◆ **WORK INSTRUCTIONS**
Whenever a line below includes the string "with", show it.

◆ **MATERIAL SUPPLIED**
****
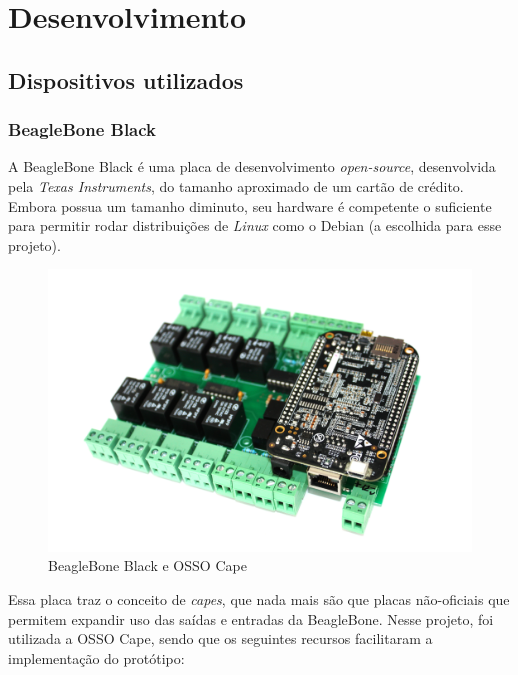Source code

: \chapter{Desenvolvimento}

\section{Dispositivos utilizados}

\subsection{BeagleBone Black}

A BeagleBone Black é uma placa de desenvolvimento \textit{open-source}, desenvolvida pela \textit{Texas Instruments}, do tamanho aproximado de um cartão de crédito. Embora possua um tamanho diminuto, seu hardware é competente o suficiente para permitir rodar distribuições de \textit{Linux} como o Debian (a escolhida para esse projeto).

\begin{figure}[H]
        \begin{center}
                \includegraphics[width=\textwidth,natwidth=585,natheight=180]{assets/images/beaglebone.jpg}
                \caption{BeagleBone Black e OSSO Cape}
                \label{fig:bbb}
        \end{center}
\end{figure}

Essa placa traz o conceito de \textit{capes}, que nada mais são que placas não-oficiais que permitem expandir uso das saídas e entradas da BeagleBone. Nesse projeto, foi utilizada a OSSO Cape, sendo que os seguintes recursos facilitaram a implementação do protótipo:


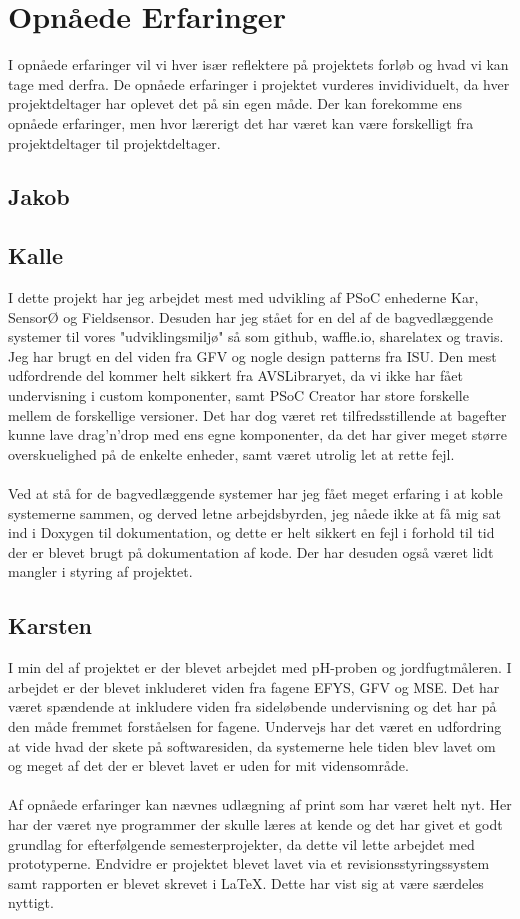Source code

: \section{Opnåede Erfaringer}
I opnåede erfaringer vil vi hver især reflektere på projektets forløb og hvad vi kan tage med derfra. De opnåede erfaringer i projektet vurderes invidividuelt, da hver projektdeltager har oplevet det på sin egen måde. Der kan forekomme ens opnåede erfaringer, men hvor lærerigt det har været kan være forskelligt fra projektdeltager til projektdeltager.

\subsection{Jakob}

\subsection{Kalle}
I dette projekt har jeg arbejdet mest med udvikling af PSoC enhederne Kar, SensorØ og Fieldsensor. Desuden har jeg  stået for en del af de bagvedlæggende systemer til vores "udviklingsmiljø" så som github, waffle.io, sharelatex og travis. Jeg har brugt en del viden fra GFV og nogle design patterns fra ISU. Den mest udfordrende del kommer helt sikkert fra AVSLibraryet, da vi ikke har fået undervisning i custom komponenter, samt PSoC Creator har store forskelle mellem de forskellige versioner. Det har dog været ret tilfredsstillende at bagefter kunne lave drag'n'drop med ens egne komponenter, da det har giver meget større overskuelighed på de enkelte enheder, samt været utrolig let at rette fejl.\\\\
Ved at stå for de bagvedlæggende systemer har jeg fået meget erfaring i at koble systemerne sammen, og derved letne arbejdsbyrden, jeg nåede ikke at få mig sat ind i Doxygen til dokumentation, og dette er helt sikkert en fejl i forhold til tid der er blevet brugt på dokumentation af kode. Der har desuden også været lidt mangler i styring af projektet. 

\subsection{Karsten}
I min del af projektet er der blevet arbejdet med pH-proben og jordfugtmåleren. I arbejdet er der blevet inkluderet viden fra fagene EFYS, GFV og MSE. Det har været spændende at inkludere viden fra sideløbende undervisning og det har på den måde fremmet forståelsen for fagene. Undervejs har det været en udfordring at vide hvad der skete på softwaresiden, da systemerne hele tiden blev lavet om og meget af det der er blevet lavet er uden for mit vidensområde.
\\\\
Af opnåede erfaringer kan nævnes udlægning af print som har været helt nyt. Her har der været nye programmer der skulle læres at kende og det har givet et godt grundlag for efterfølgende semesterprojekter, da dette vil lette arbejdet med prototyperne. Endvidre er projektet blevet lavet via et revisionsstyringssystem samt rapporten er blevet skrevet i LaTeX. Dette har vist sig at være særdeles nyttigt. 
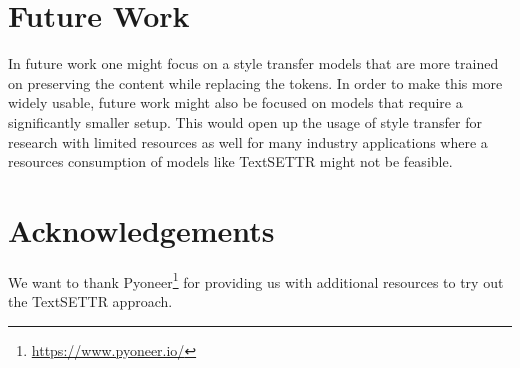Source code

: \documentclass[twocolumn]{tum-article}
\begin{document}
\section{Future Work}
In future work one might focus on a style transfer models that are more trained on preserving the content while replacing the tokens. In order to make this more widely usable, future work might also be focused on models that require a significantly smaller setup. This would open up the usage of style transfer for research with limited resources as well for many industry applications where a resources consumption of models like TextSETTR might not be feasible.
\section*{Acknowledgements}
We want to thank Pyoneer\footnote{\url{https://www.pyoneer.io/}} for providing us with additional resources to try out the TextSETTR approach. 


\end{document}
****
◆ **SOLUTION**
In future work one might focus on a style transfer models that are more trained on preserving the content while replacing the tokens. In order to make this more widely usable, future work might also be focused on models that require a significantly smaller setup. This would open up the usage of style transfer for research with limited resources as well for many industry applications where a resources consumption of models like TextSETTR might not be feasible.
We want to thank Pyoneer\footnote{\url{https://www.pyoneer.io/}} for providing us with additional resources to try out the TextSETTR approach. 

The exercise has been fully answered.